Cultura mafiosa y cultura universitaria







Por Jaime Ruiz

Mucho se ha hablado últimamente de la "cultura mafiosa", a la que se atribuyen todos los problemas del país. Según Alejandro Gaviria, sería más provechoso analizar la "cultura de la cultura mafiosa". Sobre esa ideología trata este artículo. Una cita muy divertida de un académico parece resumir la cuestión:
Estoy convencido de que el imperio de una cultura mafiosa en el manejo de los dineros públicos en sectores claves de la sociedad, la corrupción generalizada y cínica de una buena parte de nuestros políticos y las prácticas del soborno extendidas entre el empresariado privado son derivaciones del dominio del narcotráfico sobre nuestra economía y de los valores y modos de ver el mundo que acompañaron su increíble auge en la Colombia de los años setenta y ochenta.
Lo que parece molestar a Gaviria es más bien la generalización y como frivolidad del dicho, no el hecho fascinante de que se considere el tráfico de drogas la causa de la corrupción y no su consecuencia, idea que en cierta medida comparte.

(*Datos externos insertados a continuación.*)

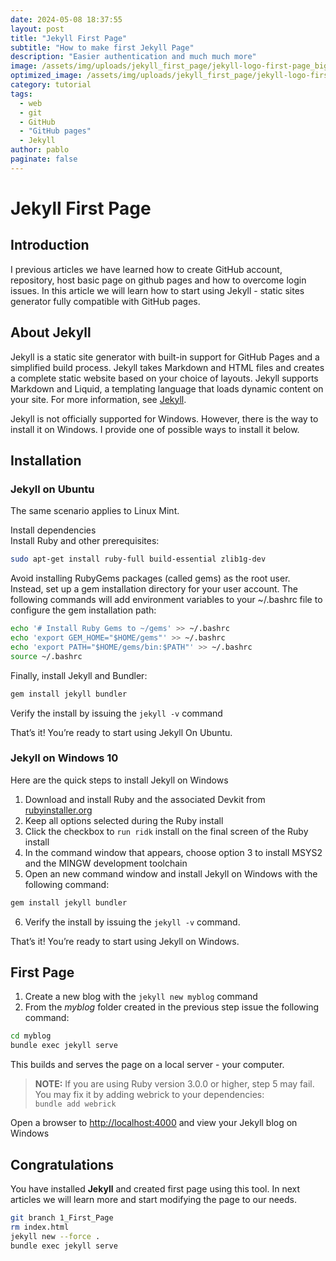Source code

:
 ```yaml
---
date: 2024-05-08 18:37:55
layout: post
title: "Jekyll First Page"
subtitle: "How to make first Jekyll Page"
description: "Easier authentication and much much more" 
image: /assets/img/uploads/jekyll_first_page/jekyll-logo-first-page_big.png
optimized_image: /assets/img/uploads/jekyll_first_page/jekyll-logo-first-page_small.png
category: tutorial
tags:
  - web
  - git 
  - GitHub
  - "GitHub pages"
  - Jekyll 
author: pablo
paginate: false
---
```


# Jekyll First Page #

## Introduction ##

I previous articles we have learned how to create GitHub account, repository, host basic page on github pages and how to overcome login issues. In this article we will learn how to start using Jekyll - static sites generator fully compatible with GitHub pages.

## About Jekyll ##

Jekyll is a static site generator with built-in support for GitHub Pages and a simplified build process. Jekyll takes Markdown and HTML files and creates a complete static website based on your choice of layouts. Jekyll supports Markdown and Liquid, a templating language that loads dynamic content on your site. For more information, see [Jekyll](https://jekyllrb.com/).

Jekyll is not officially supported for Windows. However, there is the way to install it on Windows. I provide one of possible ways to install it below.

## Installation ##

### Jekyll on Ubuntu ###

The same scenario applies to Linux Mint.

Install dependencies \
Install Ruby and other prerequisites:

```bash
sudo apt-get install ruby-full build-essential zlib1g-dev
```

Avoid installing RubyGems packages (called gems) as the root user. Instead, set up a gem installation directory for your user account. The following commands will add environment variables to your ~/.bashrc file to configure the gem installation path:

```bash
echo '# Install Ruby Gems to ~/gems' >> ~/.bashrc
echo 'export GEM_HOME="$HOME/gems"' >> ~/.bashrc
echo 'export PATH="$HOME/gems/bin:$PATH"' >> ~/.bashrc
source ~/.bashrc
```

Finally, install Jekyll and Bundler:

```bash
gem install jekyll bundler
```

Verify the install by issuing the `jekyll -v` command

That’s it! You’re ready to start using Jekyll On Ubuntu.

### Jekyll on Windows 10 ###

Here are the quick steps to install Jekyll on Windows

1. Download and install Ruby and the associated Devkit from [rubyinstaller.org](https://rubyinstaller.org)
2. Keep all options selected during the Ruby install
3. Click the checkbox to `run ridk` install on the final screen of the Ruby install
4. In the command window that appears, choose option 3 to install MSYS2 and the MINGW development toolchain
5. Open an new command window and install Jekyll on Windows with the following command:

```bash
gem install jekyll bundler
```

6. Verify the install by issuing the `jekyll -v` command.

That’s it! You’re ready to start using Jekyll on Windows.

## First Page ##

1. Create a new blog with the `jekyll new myblog` command
2. From the *myblog* folder created in the previous step issue the following command:

```bash
cd myblog
bundle exec jekyll serve
```

This builds and serves the page on a local server - your computer.

> **NOTE:** If you are using Ruby version 3.0.0 or higher, step 5 may fail. You may fix it by adding webrick to your dependencies: \
> `bundle add webrick`

Open a browser to [http://localhost:4000](http://localhost:4000) and view your Jekyll blog on Windows

## Congratulations ##

You have installed **Jekyll** and created first page using this tool. In next articles we will learn more and start modifying the page to our needs.

```bash
git branch 1_First_Page
rm index.html
jekyll new --force . 
bundle exec jekyll serve
```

Antes de seguir conviene detenerse en la cuestión esencial: lo que llaman "cultura mafiosa" es el uribismo. Su opuesto es la cultura universitaria. Se puede detectar con absoluta claridad en esta perla de
Alfredo Molano, que no por nada era durante los noventa el líder indiscutido de la universidad colombiana. Pero también en la producción de sus herederos, como Reinaldo Spitaletta o la nunca bien ponderada Natalia Springer, por no hablar del más dulce y sabio de todos los maestros de moral (también profesor universitario), Ramiro Bejarano. Las quejas contra la ostentación de los nuevos ricos son las rutinarias protestas de todas las jerarquías desplazadas o amenazadas, y el escrito de María Jimena Duzán sobre Carlos Mattos es un ejemplo patente. La ilegalidad o criminalidad no importan, en tal caso habría algún reproche a las organizaciones terroristas, que son en esencia una expresión de la universidad y cuyas proezas contaban con el aplauso entusiasta de Molano, y un poco más matizado de los demás críticos de la cultura mafiosa, en una variación de tonos que llega hasta el silencio de Gaviria, a fin de cuentas otro exponente de la cultura universitaria.

Picaresca y mafia
Esa disposición a despreciar el dinero en defensa de la calidad de las personas es como un resabio del Barroco y la Contrarreforma, y si bien en la Colombia de las últimas décadas se usa para resistir el ascenso de paisas, finqueros y gente sin relación con las castas favorecidas, por entonces tenía mucho que ver con las persecuciones antisemitas. Son numerosas las obras que aluden al tema, como la letrilla de "
Poderoso caballero es don Dinero", de Quevedo. Este autor también reseñó la figura del "pícaro", el superviviente desarraigado e inescrupuloso que caracterizaría todo un género literario y que siempre tuvo herederos en Hispanoamérica. El mismo Borges alude a la "viveza forajida" como un valor de aquellos a quienes condena.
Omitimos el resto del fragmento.